Remembered for sparking federal environmental protection programs, the event was gradually co-opted by the very interests it was meant to oppose. In its 50th year, can we reimagine Earth Day?

 

This image of the earth was captured by the astronauts aboard the Apollo 17 spacecraft in 1972. Courtesy the U.S. National Archives

Below is a photo of one of the first houses in the United States to be heated by the sun’s energy. It was designed by Mária Telkes, a Hungarian chemist and biophysicist known to her colleagues at MIT as the Sun Queen for her work in solar research. The photo was taken in 1948.

When I look at it, I wonder why Earth Day—which celebrates its 50th anniversary on April 22—has not helped to instill a deeper ethos of ecological design in the United States. I see Telkes’s house as a model that could have become the standard, but never did. Had Levittown rolled out with solar panels, would there maybe have been a better chance?

Over the decades, Earth Day has, at best, inspired us to imagine something better, a new social compact if you will. But it’s an understatement to say its impact hasn’t been felt enough.

Mária Telkes, a solar researcher at MIT, developed the passive heating system for the Dover Sun House (1948), one of the first solar residences in the country. Telkes collaborated on the project with the architect Eleanor Raymond, a progressive builder in her own right.

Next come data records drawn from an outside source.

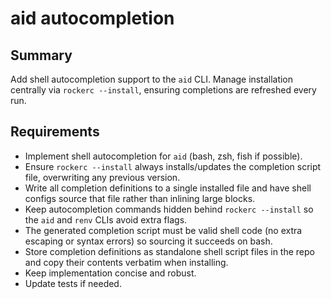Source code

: # aid autocompletion

## Summary
Add shell autocompletion support to the `aid` CLI. Manage installation centrally via `rockerc --install`, ensuring completions are refreshed every run.

## Requirements
- Implement shell autocompletion for `aid` (bash, zsh, fish if possible).
- Ensure `rockerc --install` always installs/updates the completion script file, overwriting any previous version.
- Write all completion definitions to a single installed file and have shell configs source that file rather than inlining large blocks.
- Keep autocompletion commands hidden behind `rockerc --install` so the `aid` and `renv` CLIs avoid extra flags.
- The generated completion script must be valid shell code (no extra escaping or syntax errors) so sourcing it succeeds on bash.
- Store completion definitions as standalone shell script files in the repo and copy their contents verbatim when installing.
- Keep implementation concise and robust.
- Update tests if needed.
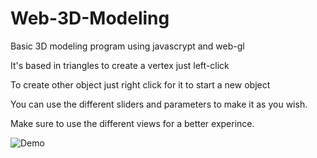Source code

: # Web-3D-Modeling
Basic 3D modeling program using javascrypt and web-gl

It's based in triangles to create a vertex just left-click 

To create other object just right click for it to start a new object

You can use the different sliders and parameters to make it as you wish.

Make sure to use the different views for a better experince.

![Demo](https://j.gifs.com/99GrGD.gif)
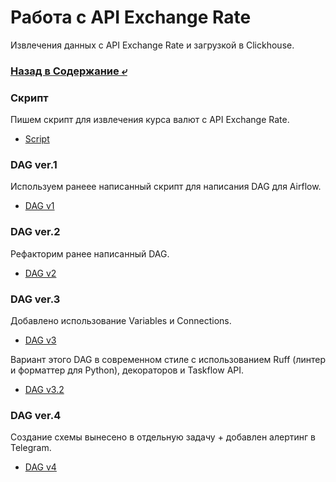 # Работа с API Exchange Rate
Извлечения данных с API Exchange Rate и загрузкой в Clickhouse. 

### [Назад в Содержание ⤶](https://github.com/adrianhel/exchange_rate)

### Скрипт
Пишем скрипт для извлечения курса валют с API Exchange Rate.
- [Script](scripts/xg_script.py)

### DAG ver.1
Используем ранеее написанный скрипт для написания DAG для Airflow.
- [DAG v1](dags/xg_dag.py)

### DAG ver.2
Рефакторим ранее написанный DAG.
- [DAG v2](dags/xg_dag_v2.py)

### DAG ver.3
Добавлено использование Variables и Connections.
- [DAG v3](dags/xg_dag_v3.py)

Вариант этого DAG в современном стиле с использованием Ruff (линтер и форматтер для Python), декораторов и Taskflow API.  
- [DAG v3.2](dags/xg_dag_v3_2.py)

### DAG ver.4
Создание схемы вынесено в отдельную задачу + добавлен алертинг в Telegram.
- [DAG v4](dags/xg_dag_v4.py)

Courtesy Harvard Graduate School of Design; Frances Loeb Library, Special Collections

Read up on the origins at the Earth Day website and you’ll learn that in the decades leading to the first Earth Day in 1970, “Americans were consuming vast amounts of leaded gas through massive and inefficient automobiles. Industry belched out smoke and sludge with little fear of the consequences from either the law or bad press. Air pollution was commonly accepted as the smell of prosperity. Until this point, mainstream America remained largely oblivious to environmental concerns and how a polluted environment threatens human health.”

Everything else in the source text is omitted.